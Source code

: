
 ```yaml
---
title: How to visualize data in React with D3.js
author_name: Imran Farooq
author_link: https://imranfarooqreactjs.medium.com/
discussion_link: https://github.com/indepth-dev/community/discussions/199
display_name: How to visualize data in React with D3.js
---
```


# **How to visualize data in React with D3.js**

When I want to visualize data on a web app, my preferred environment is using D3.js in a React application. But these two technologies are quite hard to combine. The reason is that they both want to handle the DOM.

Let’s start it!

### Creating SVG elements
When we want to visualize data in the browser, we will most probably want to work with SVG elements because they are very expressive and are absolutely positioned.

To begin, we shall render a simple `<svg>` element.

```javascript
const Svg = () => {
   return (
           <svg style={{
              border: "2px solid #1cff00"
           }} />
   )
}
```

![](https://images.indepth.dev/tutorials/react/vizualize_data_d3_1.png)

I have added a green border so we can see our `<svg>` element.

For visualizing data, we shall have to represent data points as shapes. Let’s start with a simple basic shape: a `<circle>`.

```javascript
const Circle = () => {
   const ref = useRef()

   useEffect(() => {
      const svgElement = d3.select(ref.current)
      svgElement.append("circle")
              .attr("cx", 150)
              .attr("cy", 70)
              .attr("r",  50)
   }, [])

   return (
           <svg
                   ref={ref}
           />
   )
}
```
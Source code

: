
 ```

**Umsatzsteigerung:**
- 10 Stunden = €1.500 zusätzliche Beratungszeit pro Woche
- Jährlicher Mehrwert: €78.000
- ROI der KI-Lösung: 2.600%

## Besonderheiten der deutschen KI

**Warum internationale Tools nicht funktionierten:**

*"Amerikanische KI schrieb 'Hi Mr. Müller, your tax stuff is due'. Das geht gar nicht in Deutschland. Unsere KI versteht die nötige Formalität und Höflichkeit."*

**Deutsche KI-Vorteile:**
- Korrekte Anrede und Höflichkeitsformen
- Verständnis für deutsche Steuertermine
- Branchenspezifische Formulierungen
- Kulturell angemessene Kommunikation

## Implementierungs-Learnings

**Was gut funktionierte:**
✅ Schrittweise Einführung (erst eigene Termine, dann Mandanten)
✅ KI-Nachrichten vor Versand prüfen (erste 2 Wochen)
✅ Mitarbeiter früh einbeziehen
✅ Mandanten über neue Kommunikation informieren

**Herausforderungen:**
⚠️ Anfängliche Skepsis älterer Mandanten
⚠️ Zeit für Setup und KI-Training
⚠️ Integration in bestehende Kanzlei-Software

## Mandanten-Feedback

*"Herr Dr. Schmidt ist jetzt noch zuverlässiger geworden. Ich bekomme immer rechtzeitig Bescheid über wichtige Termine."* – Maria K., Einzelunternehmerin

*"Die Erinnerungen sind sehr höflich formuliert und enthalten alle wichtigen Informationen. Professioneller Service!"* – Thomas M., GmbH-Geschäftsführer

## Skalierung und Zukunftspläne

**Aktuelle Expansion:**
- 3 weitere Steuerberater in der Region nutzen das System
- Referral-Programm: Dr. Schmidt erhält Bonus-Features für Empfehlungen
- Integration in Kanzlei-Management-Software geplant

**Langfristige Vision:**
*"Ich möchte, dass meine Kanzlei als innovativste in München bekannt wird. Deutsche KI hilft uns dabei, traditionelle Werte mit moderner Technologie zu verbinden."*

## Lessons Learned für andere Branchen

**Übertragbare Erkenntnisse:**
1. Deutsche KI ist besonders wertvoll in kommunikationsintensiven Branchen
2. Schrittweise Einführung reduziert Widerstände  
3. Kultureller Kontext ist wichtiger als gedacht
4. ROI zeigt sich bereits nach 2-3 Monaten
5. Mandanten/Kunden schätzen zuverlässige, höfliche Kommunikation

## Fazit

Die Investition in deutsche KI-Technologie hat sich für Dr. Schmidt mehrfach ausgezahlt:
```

WORK ORDER:
Would you copy each line of the data exactly as it appears above?

THE COMPLETED TASK:
Source code

:
 ```yaml
---
title: How to visualize data in React with D3.js
author_name: Imran Farooq
author_link: https://imranfarooqreactjs.medium.com/
discussion_link: https://github.com/indepth-dev/community/discussions/199
display_name: How to visualize data in React with D3.js
---
```


# **How to visualize data in React with D3.js**

When I want to visualize data on a web app, my preferred environment is using D3.js in a React application. But these two technologies are quite hard to combine. The reason is that they both want to handle the DOM.

Let’s start it!

### Creating SVG elements
When we want to visualize data in the browser, we will most probably want to work with SVG elements because they are very expressive and are absolutely positioned.

To begin, we shall render a simple `<svg>` element.

```javascript
const Svg = () => {
   return (
           <svg style={{
              border: "2px solid #1cff00"
           }} />
   )
}
```

![](https://images.indepth.dev/tutorials/react/vizualize_data_d3_1.png)

I have added a green border so we can see our `<svg>` element.

For visualizing data, we shall have to represent data points as shapes. Let’s start with a simple basic shape: a `<circle>`.

```javascript
const Circle = () => {
   const ref = useRef()

   useEffect(() => {
      const svgElement = d3.select(ref.current)
      svgElement.append("circle")
              .attr("cx", 150)
              .attr("cy", 70)
              .attr("r",  50)
   }, [])

   return (
           <svg
                   ref={ref}
           />
   )
}
```
Source code

:
 ```

**Umsatzsteigerung:**
- 10 Stunden = €1.500 zusätzliche Beratungszeit pro Woche
- Jährlicher Mehrwert: €78.000
- ROI der KI-Lösung: 2.600%

## Besonderheiten der deutschen KI

**Warum internationale Tools nicht funktionierten:**

*"Amerikanische KI schrieb 'Hi Mr. Müller, your tax stuff is due'. Das geht gar nicht in Deutschland. Unsere KI versteht die nötige Formalität und Höflichkeit."*

**Deutsche KI-Vorteile:**
- Korrekte Anrede und Höflichkeitsformen
- Verständnis für deutsche Steuertermine
- Branchenspezifische Formulierungen
- Kulturell angemessene Kommunikation

## Implementierungs-Learnings

**Was gut funktionierte:**
✅ Schrittweise Einführung (erst eigene Termine, dann Mandanten)
✅ KI-Nachrichten vor Versand prüfen (erste 2 Wochen)
✅ Mitarbeiter früh einbeziehen
✅ Mandanten über neue Kommunikation informieren

**Herausforderungen:**
⚠️ Anfängliche Skepsis älterer Mandanten
⚠️ Zeit für Setup und KI-Training
⚠️ Integration in bestehende Kanzlei-Software

## Mandanten-Feedback

*"Herr Dr. Schmidt ist jetzt noch zuverlässiger geworden. Ich bekomme immer rechtzeitig Bescheid über wichtige Termine."* – Maria K., Einzelunternehmerin

*"Die Erinnerungen sind sehr höflich formuliert und enthalten alle wichtigen Informationen. Professioneller Service!"* – Thomas M., GmbH-Geschäftsführer

## Skalierung und Zukunftspläne

**Aktuelle Expansion:**
- 3 weitere Steuerberater in der Region nutzen das System
- Referral-Programm: Dr. Schmidt erhält Bonus-Features für Empfehlungen
- Integration in Kanzlei-Management-Software geplant

**Langfristige Vision:**
*"Ich möchte, dass meine Kanzlei als innovativste in München bekannt wird. Deutsche KI hilft uns dabei, traditionelle Werte mit moderner Technologie zu verbinden."*

## Lessons Learned für andere Branchen

**Übertragbare Erkenntnisse:**
1. Deutsche KI ist besonders wertvoll in kommunikationsintensiven Branchen
2. Schrittweise Einführung reduziert Widerstände  
3. Kultureller Kontext ist wichtiger als gedacht
4. ROI zeigt sich bereits nach 2-3 Monaten
5. Mandanten/Kunden schätzen zuverlässige, höfliche Kommunikation

## Fazit

Die Investition in deutsche KI-Technologie hat sich für Dr. Schmidt mehrfach ausgezahlt:
```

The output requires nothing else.